L’annonce la semaine dernière de la composition d’un hypothétique gouvernement Biden confirme les pires craintes : son inauguration le 20 janvier prochain signerait bel et bien le retour des États-Unis à la politique des années Bush-Cheney et Obama de « changement de régime » et d’escalade militaire contre la Russie et la Chine, ainsi qu’au projet de fascisme financier « vert » des banques centrales et de leurs parrains de Londres et de Wall Street – récemment renommé le « Great Reset ».

Dans les rédactions, on savoure la réussite d’une opération ayant conduit à imposer le scénario de l’élection de Joe Biden à la présidence des États-Unis ; où Donald Trump passe pour un fou furieux s’accrochant désespérément au pouvoir, soutenu par une poignée de fanatiques adeptes de la théorie du complot de la fraude électorale...

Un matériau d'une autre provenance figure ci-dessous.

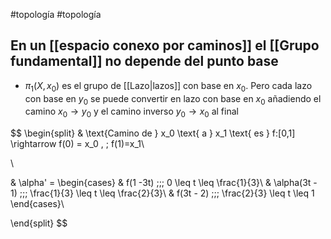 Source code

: #topología #topología 

##  En un [[espacio conexo por caminos]] el [[Grupo fundamental]] no depende del punto base

- $\pi_1 (X, x_0)$ es el grupo de [[Lazo|lazos]] con base en $x_0$. Pero cada lazo con base en $y_0$ se puede convertir en lazo con base en $x_0$ añadiendo el camino $x_0 \rightarrow y_0$ y el camino inverso $y_0 \rightarrow x_0$ al final

$$
\begin{split}
& \text{Camino de } x_0 \text{ a } x_1 \text{ es } f:[0,1] \rightarrow f(0) = x_0 , \; f(1)=x_1\\

\\

& \alpha' = \begin{cases} 
	& f(1 -3t) \;\;\; 0 \leq t \leq \frac{1}{3}\\
	& \alpha(3t - 1) \;\;\; \frac{1}{3} \leq t \leq \frac{2}{3}\\
	& f(3t - 2) \;\;\; \frac{2}{3} \leq t \leq 1
\end{cases}\\

\end{split}
$$ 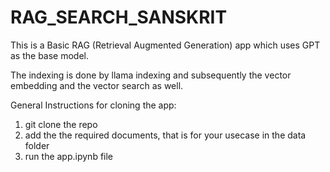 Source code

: # RAG_SEARCH_SANSKRIT

This is a Basic RAG (Retrieval Augmented Generation) app which uses GPT as the base model.

The indexing is done by llama indexing and subsequently the vector embedding and the vector search as well.


General Instructions for cloning the app:

1. git clone the repo
2. add the the required documents, that is for your usecase in the data folder
3. run the app.ipynb file

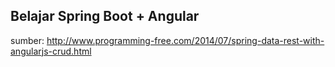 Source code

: ## Belajar Spring Boot + Angular

sumber: http://www.programming-free.com/2014/07/spring-data-rest-with-angularjs-crud.html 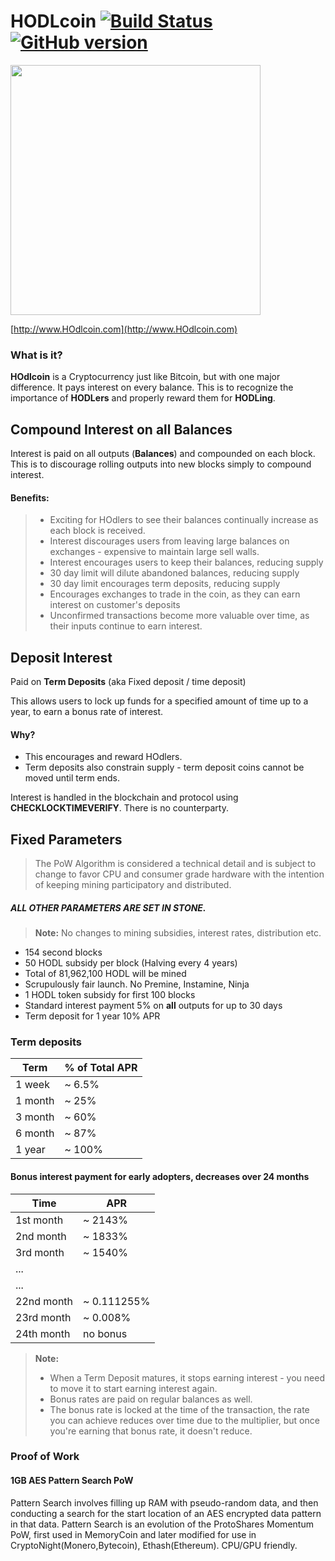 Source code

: # **HODLcoin** [![Build Status](https://travis-ci.org/HOdlcoin/HOdlcoin.svg?branch=HODLCoin0.11.3)](https://travis-ci.org/HOdlcoin/HOdlcoin) [![GitHub version](https://d25lcipzij17d.cloudfront.net/badge.svg?id=gh&type=6&v=4.0.0&x2=0)](https://badge.fury.io/gh/HOdlcoin%2FHOdlcoin)
<img src="http://i.imgur.com/5EAaA7b.png" width="400">

[http://www.HOdlcoin.com](http://www.HOdlcoin.com)
### **What is it?**

**HOdlcoin** is a Cryptocurrency just like Bitcoin, but with one major difference. It pays interest on every balance. This is to recognize the importance of **HODLers** and properly reward them for **HODLing**.

## **Compound Interest on all Balances**

Interest is paid on all outputs (**Balances**) and compounded on each block. This is to discourage rolling outputs into new blocks simply to compound interest.

#### **Benefits:**
> -  Exciting for HOdlers to see their balances continually increase as each block is received.
> -  Interest discourages users from leaving large balances on exchanges - expensive to maintain large sell walls.
> -  Interest encourages users to keep their balances, reducing supply
> -  30 day limit will dilute abandoned balances, reducing supply
> -  30 day limit encourages term deposits, reducing supply
> -  Encourages exchanges to trade in the coin, as they can earn interest on customer's deposits
> -  Unconfirmed transactions become more valuable over time, as their inputs continue to earn interest. 

## **Deposit Interest** 
Paid on **Term Deposits** (aka Fixed deposit / time deposit)

This allows users to lock up funds for a specified amount of time up to a year, to earn a bonus rate of interest.  

#### **Why?**

 - This encourages and reward HOdlers.
 - Term deposits also constrain supply - term deposit coins cannot be moved until term ends.

Interest is handled in the blockchain and protocol using **CHECKLOCKTIMEVERIFY**. There is no counterparty. 

## **Fixed Parameters**
> The PoW Algorithm is considered a technical detail and is subject to change to favor CPU and consumer grade hardware with the intention of keeping mining participatory and distributed.

##### **ALL OTHER PARAMETERS ARE SET IN STONE.**

> **Note:** No changes to mining subsidies, interest rates, distribution etc.

 - 154 second blocks
 - 50 HODL subsidy per block (Halving every 4 years)
 - Total of 81,962,100 HODL will be mined
 - Scrupulously fair launch. No Premine, Instamine, Ninja
 - 1 HODL token subsidy for first 100 blocks
 - Standard interest payment 5% on **all** outputs for up to 30 days
 - Term deposit for 1 year 10% APR

### **Term deposits**

Term     | % of Total APR
-------- | ---
1 week   | ~ 6.5%
1 month  | ~ 25%
3 month  | ~ 60%
6 month  | ~ 87%
1 year   | ~ 100% 


#### **Bonus interest payment for early adopters, decreases over 24 months**

Time     |  APR
-------- | ---
1st month | ~ 2143%
2nd month | ~ 1833%
3rd month | ~ 1540%
...      | 
...      |  
22nd month | ~ 0.111255%
23rd month | ~ 0.008%
24th month | no bonus 

> **Note:**
> 
> - When a Term Deposit matures, it stops earning interest - you need to move it to start earning interest again.
> -  Bonus rates are paid on regular balances as well.
> - The bonus rate is locked at the time of the transaction, the rate you can achieve reduces over time due to the multiplier, but once you're earning that bonus rate, it doesn't reduce.

### **Proof of Work**

#### **1GB AES Pattern Search PoW** 
Pattern Search involves filling up RAM with pseudo-random data, and then conducting a search for the start location of an AES encrypted data pattern in that data. Pattern Search is an evolution of the ProtoShares Momentum PoW, first used in MemoryCoin and later modified for use in CryptoNight(Monero,Bytecoin), Ethash(Ethereum).  CPU/GPU friendly.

Toutefois, au matin de la présentation par le « President Elect » de son futur gouvernement, les médias atlantistes se sont réveillés avec une certaine gueule de bois, constatant avec un cynisme désabusé l’arrivée prochaine d’un « second gouvernement Obama ». Une évaluation qui est cependant très loin de donner la véritable mesure de ce qui constituerait en réalité – si le combat politique et judiciaire de l’équipe du président Trump devait échouer – une sorte de composition hybride Bush-Cheney-Obama, bien plus belliqueuse encore, et entièrement acquise au fascisme vert que nous combattons.

Vous avez aimé Cheney et Obama ? Vous adorerez Biden !

Étonnamment, même le très complaisant journal Le Monde s’en inquiète : « Alors que Barack Obama s’opposait courageusement [sic] à l’invasion de l’Irak, en 2003, son futur vice-président en était un chaud partisan au Sénat. Joe Biden est allé encore plus loin que la plupart des ’faucons’, proposant en 2006-2007 que l’Irak soit divisé en trois entités autonomes, sunnite, chiite et kurde, ce qui n’aurait fait qu’aggraver la guerre civile alors en cours, elle-même directement causée par l’occupation américaine », écrit en effet Jean-Pierre Filiu dans son article du 22 novembre « Retour sur quinze années d’erreurs de Biden en Irak ».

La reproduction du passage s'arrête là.